_Task instructions:_
Wherever the word "cite" appears in the entries, copy the whole line.

►

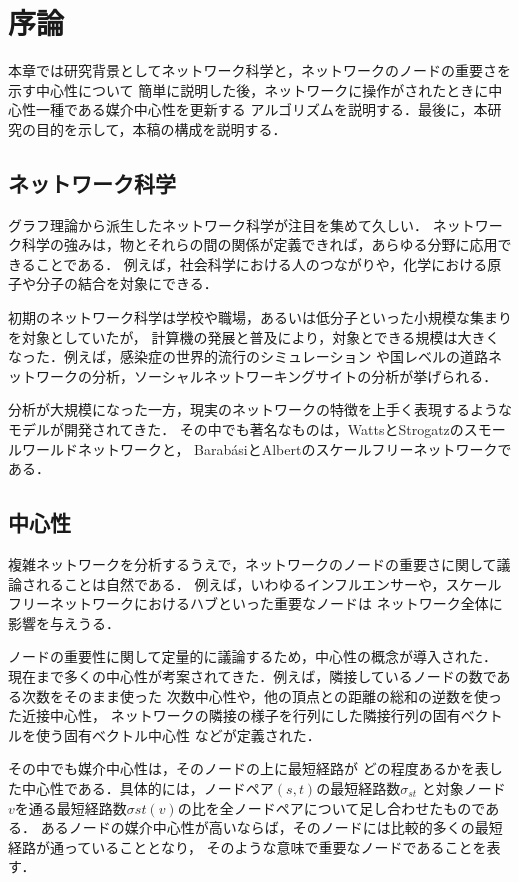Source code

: \chapter{序論}
\label{chap:introduction}

本章では研究背景としてネットワーク科学と，ネットワークのノードの重要さを示す中心性について
簡単に説明した後，ネットワークに操作がされたときに中心性一種である媒介中心性を更新する
アルゴリズムを説明する．最後に，本研究の目的を示して，本稿の構成を説明する．

\section{ネットワーク科学}

グラフ理論から派生したネットワーク科学が注目を集めて久しい．
ネットワーク科学の強みは，物とそれらの間の関係が定義できれば，あらゆる分野に応用できることである．
例えば，社会科学における人のつながりや，化学における原子や分子の結合を対象にできる．

初期のネットワーク科学は学校や職場，あるいは低分子といった小規模な集まりを対象としていたが，
計算機の発展と普及により，対象とできる規模は大きくなった．例えば，感染症の世界的流行のシミュレーション
や国レベルの道路ネットワークの分析，ソーシャルネットワーキングサイトの分析が挙げられる．

分析が大規模になった一方，現実のネットワークの特徴を上手く表現するようなモデルが開発されてきた．
その中でも著名なものは，WattsとStrogatzのスモールワールドネットワーク\cite{Watts1998}と，
Barab{\'{a}}siとAlbertのスケールフリーネットワーク\cite{Barabasi1999}である．

\section{中心性}

複雑ネットワークを分析するうえで，ネットワークのノードの重要さに関して議論されることは自然である．
例えば，いわゆるインフルエンサーや，スケールフリーネットワークにおけるハブといった重要なノードは
ネットワーク全体に影響を与えうる．

ノードの重要性に関して定量的に議論するため，中心性の概念が導入された．
現在まで多くの中心性が考案されてきた．例えば，隣接しているノードの数である次数をそのまま使った
次数中心性や，他の頂点との距離の総和の逆数を使った近接中心性\cite{Beauchamp1965}，
ネットワークの隣接の様子を行列にした隣接行列の固有ベクトルを使う固有ベクトル中心性
\cite{Bonacich1991}などが定義された．

その中でも媒介中心性\cite{Freeman1977}は，そのノードの上に最短経路が
どの程度あるかを表した中心性である．具体的には，ノードペア$(s,t)$の最短経路数$\sigma_{st}$
と対象ノード$v$を通る最短経路数$\sigma{st}(v)$の比を全ノードペアについて足し合わせたものである．
あるノードの媒介中心性が高いならば，そのノードには比較的多くの最短経路が通っていることとなり，
そのような意味で重要なノードであることを表す．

◄

_Answer section:_
その中でも著名なものは，WattsとStrogatzのスモールワールドネットワーク\cite{Watts1998}と，
Barab{\'{a}}siとAlbertのスケールフリーネットワーク\cite{Barabasi1999}である．
次数中心性や，他の頂点との距離の総和の逆数を使った近接中心性\cite{Beauchamp1965}，
\cite{Bonacich1991}などが定義された．
その中でも媒介中心性\cite{Freeman1977}は，そのノードの上に最短経路が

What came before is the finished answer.